SUPPLIED DATA:

........

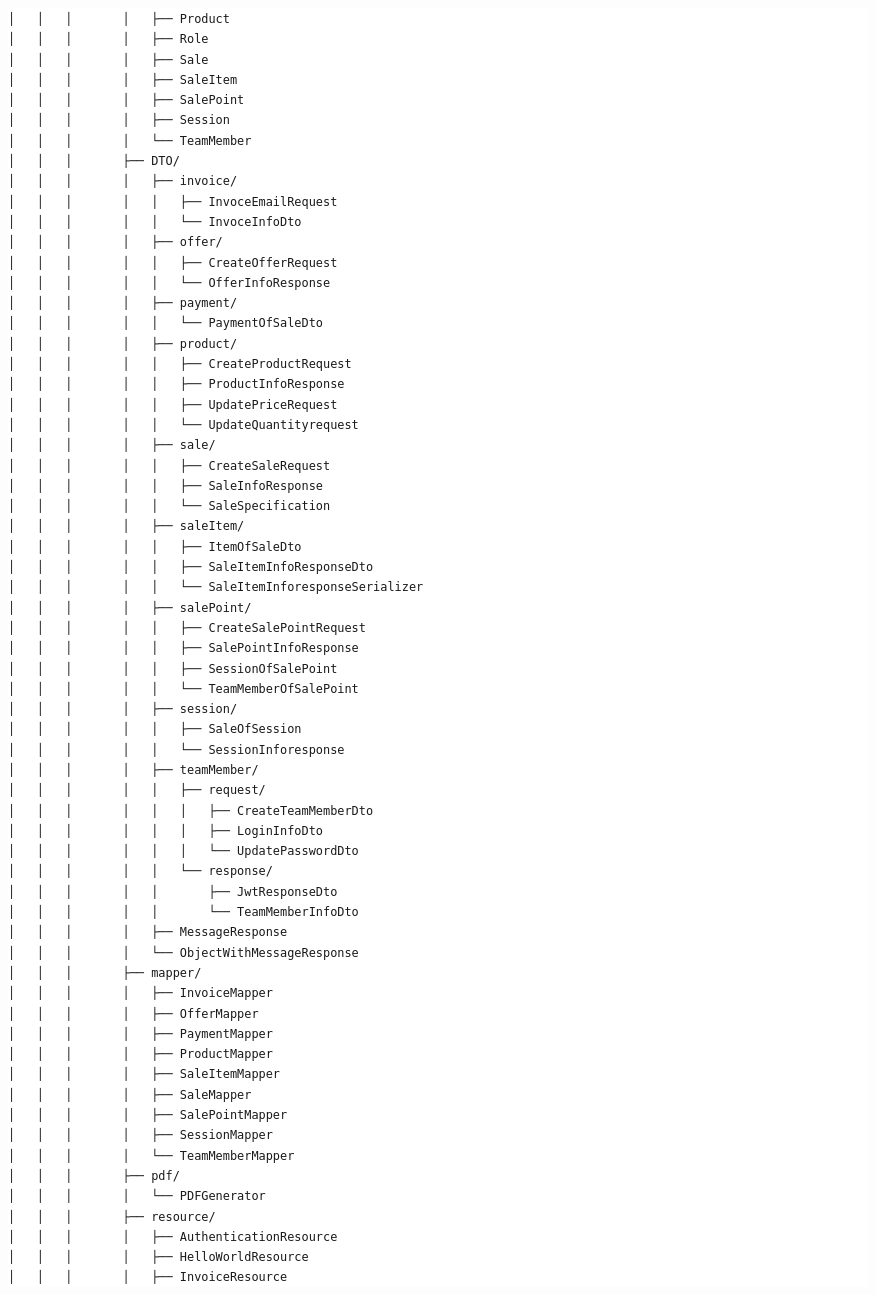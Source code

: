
 ```
│   │   │       │   ├── Product
│   │   │       │   ├── Role
│   │   │       │   ├── Sale
│   │   │       │   ├── SaleItem
│   │   │       │   ├── SalePoint
│   │   │       │   ├── Session
│   │   │       │   └── TeamMember
│   │   │       ├── DTO/
│   │   │       │   ├── invoice/
│   │   │       │   │   ├── InvoceEmailRequest
│   │   │       │   │   └── InvoceInfoDto
│   │   │       │   ├── offer/
│   │   │       │   │   ├── CreateOfferRequest
│   │   │       │   │   └── OfferInfoResponse
│   │   │       │   ├── payment/
│   │   │       │   │   └── PaymentOfSaleDto
│   │   │       │   ├── product/
│   │   │       │   │   ├── CreateProductRequest
│   │   │       │   │   ├── ProductInfoResponse
│   │   │       │   │   ├── UpdatePriceRequest
│   │   │       │   │   └── UpdateQuantityrequest
│   │   │       │   ├── sale/
│   │   │       │   │   ├── CreateSaleRequest
│   │   │       │   │   ├── SaleInfoResponse
│   │   │       │   │   └── SaleSpecification
│   │   │       │   ├── saleItem/
│   │   │       │   │   ├── ItemOfSaleDto
│   │   │       │   │   ├── SaleItemInfoResponseDto
│   │   │       │   │   └── SaleItemInforesponseSerializer
│   │   │       │   ├── salePoint/
│   │   │       │   │   ├── CreateSalePointRequest
│   │   │       │   │   ├── SalePointInfoResponse
│   │   │       │   │   ├── SessionOfSalePoint
│   │   │       │   │   └── TeamMemberOfSalePoint
│   │   │       │   ├── session/
│   │   │       │   │   ├── SaleOfSession
│   │   │       │   │   └── SessionInforesponse
│   │   │       │   ├── teamMember/
│   │   │       │   │   ├── request/
│   │   │       │   │   │   ├── CreateTeamMemberDto
│   │   │       │   │   │   ├── LoginInfoDto
│   │   │       │   │   │   └── UpdatePasswordDto
│   │   │       │   │   └── response/
│   │   │       │   │       ├── JwtResponseDto
│   │   │       │   │       └── TeamMemberInfoDto
│   │   │       │   ├── MessageResponse
│   │   │       │   └── ObjectWithMessageResponse
│   │   │       ├── mapper/
│   │   │       │   ├── InvoiceMapper
│   │   │       │   ├── OfferMapper
│   │   │       │   ├── PaymentMapper
│   │   │       │   ├── ProductMapper
│   │   │       │   ├── SaleItemMapper
│   │   │       │   ├── SaleMapper
│   │   │       │   ├── SalePointMapper
│   │   │       │   ├── SessionMapper
│   │   │       │   └── TeamMemberMapper
│   │   │       ├── pdf/
│   │   │       │   └── PDFGenerator
│   │   │       ├── resource/
│   │   │       │   ├── AuthenticationResource
│   │   │       │   ├── HelloWorldResource
│   │   │       │   ├── InvoiceResource
```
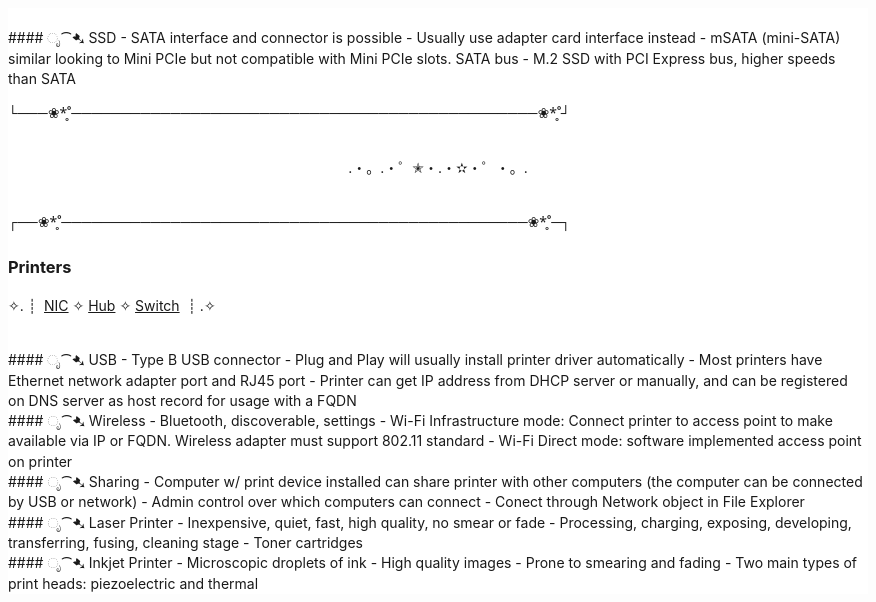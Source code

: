 <br>
####  ೃ⁀➷ SSD
- SATA interface and connector is possible
- Usually use adapter card interface instead 
- mSATA (mini-SATA) similar looking to Mini PCIe but not compatible with Mini PCIe slots. SATA bus 
- M.2 SSD with PCI Express bus, higher speeds than SATA


└───❀*̥˚───────────────────────────────────────────────❀*̥˚┘


<br>
<div align="center">.・。.・゜✭・.・✫・゜・。. </div>
<br>

┌──❀*̥˚───────────────────────────────────────────────❀*̥˚─┐
### Printers
✧. ┊ ⁭ [NIC](#ೃ⁀-network) ✧ [Hub](#ೃ⁀-hub) ✧ [Switch](#ೃ⁀-switch) ⁭ ⁭┊ .✧

<br>
####  ೃ⁀➷ USB
- Type B USB connector 
- Plug and Play will usually install printer driver automatically
- Most printers have Ethernet network adapter port and RJ45 port
- Printer can get IP address from DHCP server or manually, and can be registered on DNS server as host record for usage with a FQDN

<br>
####  ೃ⁀➷ Wireless
- Bluetooth, discoverable, settings 
- Wi-Fi Infrastructure mode: Connect printer to access point to make available via IP or FQDN. Wireless adapter must support 802.11 standard 
- Wi-Fi Direct mode: software implemented access point on printer 

<br>
####  ೃ⁀➷ Sharing
- Computer w/ print device installed can share printer with other computers (the computer can be connected by USB or network)
- Admin control over which computers can connect 
- Conect through Network object in File Explorer

<br>
####  ೃ⁀➷ Laser Printer
- Inexpensive, quiet, fast, high quality, no smear or fade
- Processing, charging, exposing, developing, transferring, fusing, cleaning stage
- Toner cartridges 

<br>
####  ೃ⁀➷ Inkjet Printer
- Microscopic droplets of ink
- High quality images 
- Prone to smearing and fading 
- Two main types of print heads: piezoelectric and thermal
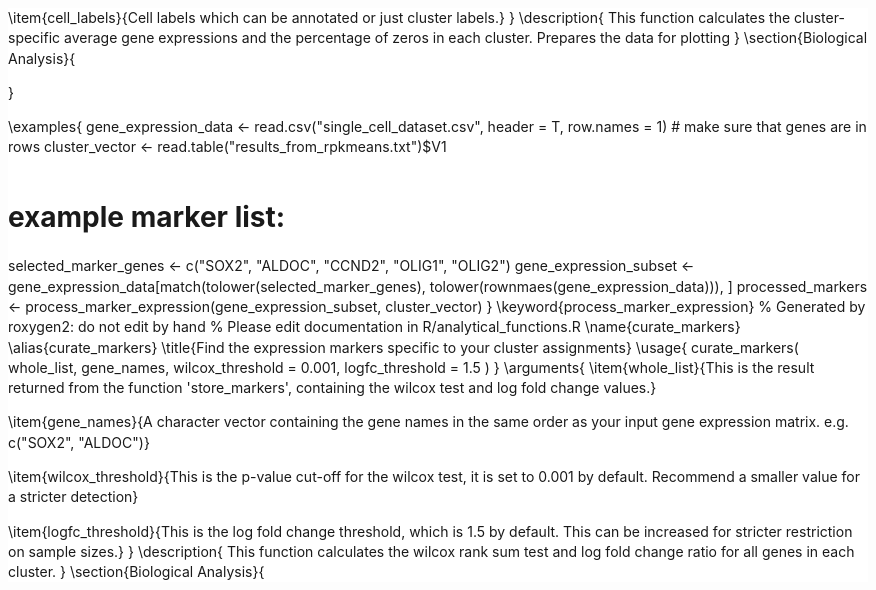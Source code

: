 \item{cell_labels}{Cell labels which can be annotated or just cluster labels.}
}
\description{
This function calculates the cluster-specific average gene expressions and the percentage of zeros in each cluster. Prepares the data for plotting
}
\section{Biological Analysis}{

}

\examples{
gene_expression_data <- read.csv("single_cell_dataset.csv", header = T, row.names = 1) # make sure that genes are in rows
cluster_vector <- read.table("results_from_rpkmeans.txt")$V1

# example marker list:
selected_marker_genes <- c("SOX2", "ALDOC", "CCND2", "OLIG1", "OLIG2")
gene_expression_subset <- gene_expression_data[match(tolower(selected_marker_genes), tolower(rownmaes(gene_expression_data))), ]
processed_markers <- process_marker_expression(gene_expression_subset, cluster_vector)
}
\keyword{process_marker_expression}
% Generated by roxygen2: do not edit by hand
% Please edit documentation in R/analytical_functions.R
\name{curate_markers}
\alias{curate_markers}
\title{Find the expression markers specific to your cluster assignments}
\usage{
curate_markers(
  whole_list,
  gene_names,
  wilcox_threshold = 0.001,
  logfc_threshold = 1.5
)
}
\arguments{
\item{whole_list}{This is the result returned from the function 'store_markers', containing the wilcox test and log fold change values.}

\item{gene_names}{A character vector containing the gene names in the same order as your input gene expression matrix. e.g. c("SOX2", "ALDOC")}

\item{wilcox_threshold}{This is the p-value cut-off for the wilcox test, it is set to 0.001 by default. Recommend a smaller value for a stricter detection}

\item{logfc_threshold}{This is the log fold change threshold, which is 1.5 by default. This can be increased for stricter restriction on sample sizes.}
}
\description{
This function calculates the wilcox rank sum test and log fold change ratio for all genes in each cluster.
}
\section{Biological Analysis}{
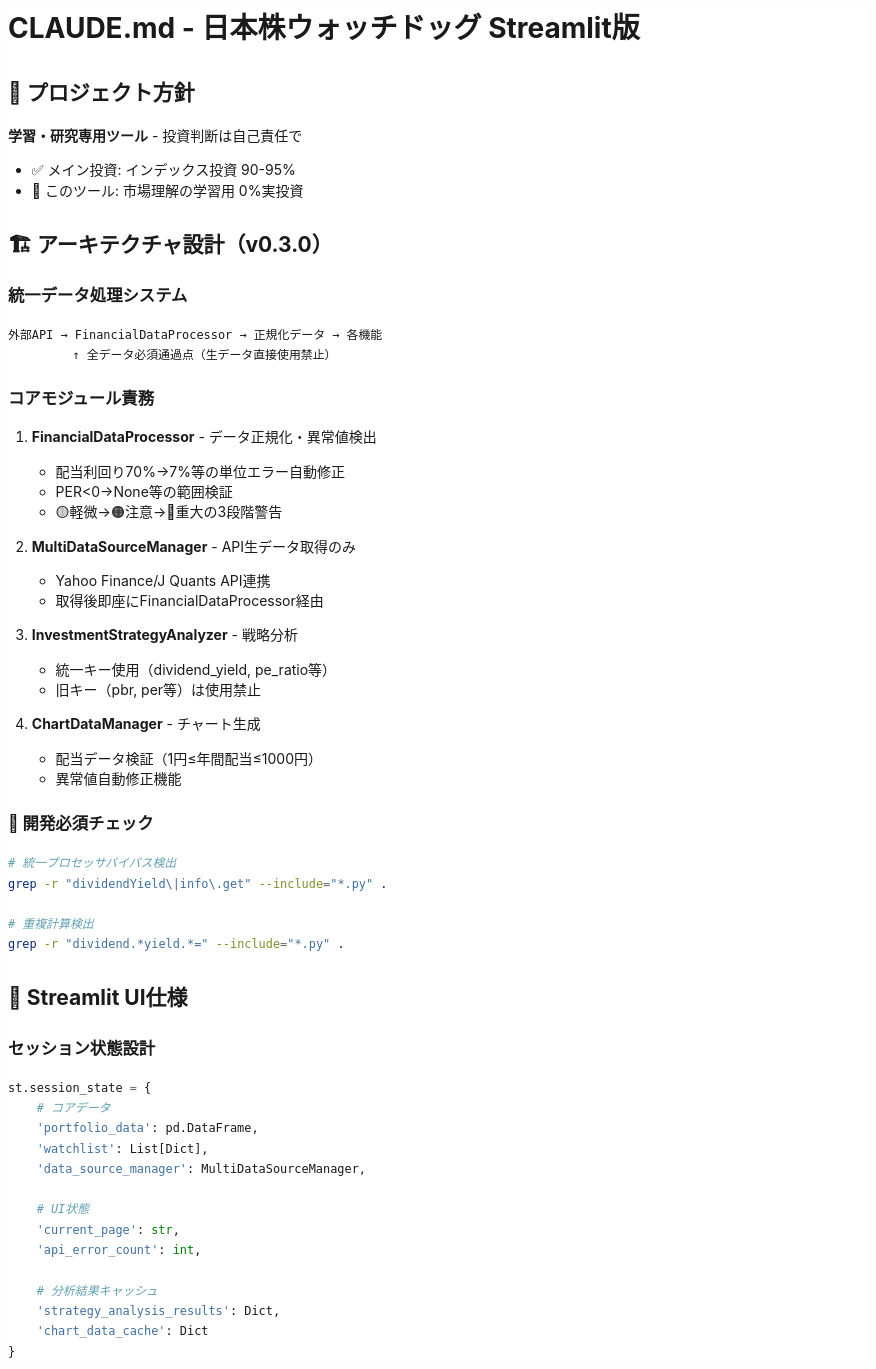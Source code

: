 # CLAUDE.md - 日本株ウォッチドッグ Streamlit版

## 🚨 プロジェクト方針
**学習・研究専用ツール** - 投資判断は自己責任で
- ✅ メイン投資: インデックス投資 90-95%
- 🧪 このツール: 市場理解の学習用 0%実投資

## 🏗️ アーキテクチャ設計（v0.3.0）

### 統一データ処理システム
```
外部API → FinancialDataProcessor → 正規化データ → 各機能
         ↑ 全データ必須通過点（生データ直接使用禁止）
```

### コアモジュール責務
1. **FinancialDataProcessor** - データ正規化・異常値検出
   - 配当利回り70%→7%等の単位エラー自動修正
   - PER<0→None等の範囲検証
   - 🟡軽微→🟠注意→🔴重大の3段階警告

2. **MultiDataSourceManager** - API生データ取得のみ
   - Yahoo Finance/J Quants API連携
   - 取得後即座にFinancialDataProcessor経由

3. **InvestmentStrategyAnalyzer** - 戦略分析
   - 統一キー使用（dividend_yield, pe_ratio等）
   - 旧キー（pbr, per等）は使用禁止

4. **ChartDataManager** - チャート生成
   - 配当データ検証（1円≤年間配当≤1000円）
   - 異常値自動修正機能

### 🚨 開発必須チェック
```bash
# 統一プロセッサバイパス検出
grep -r "dividendYield\|info\.get" --include="*.py" .

# 重複計算検出
grep -r "dividend.*yield.*=" --include="*.py" .
```

## 📱 Streamlit UI仕様

### セッション状態設計
```python
st.session_state = {
    # コアデータ
    'portfolio_data': pd.DataFrame,
    'watchlist': List[Dict],
    'data_source_manager': MultiDataSourceManager,
    
    # UI状態
    'current_page': str,
    'api_error_count': int,
    
    # 分析結果キャッシュ
    'strategy_analysis_results': Dict,
    'chart_data_cache': Dict
}
```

........

TASK DIRECTIONS:
When a line in the listing includes the word "mode", report that line in full.

WRITTEN ANSWER:
- Wi-Fi Infrastructure mode: Connect printer to access point to make available via IP or FQDN. Wireless adapter must support 802.11 standard 
- Wi-Fi Direct mode: software implemented access point on printer 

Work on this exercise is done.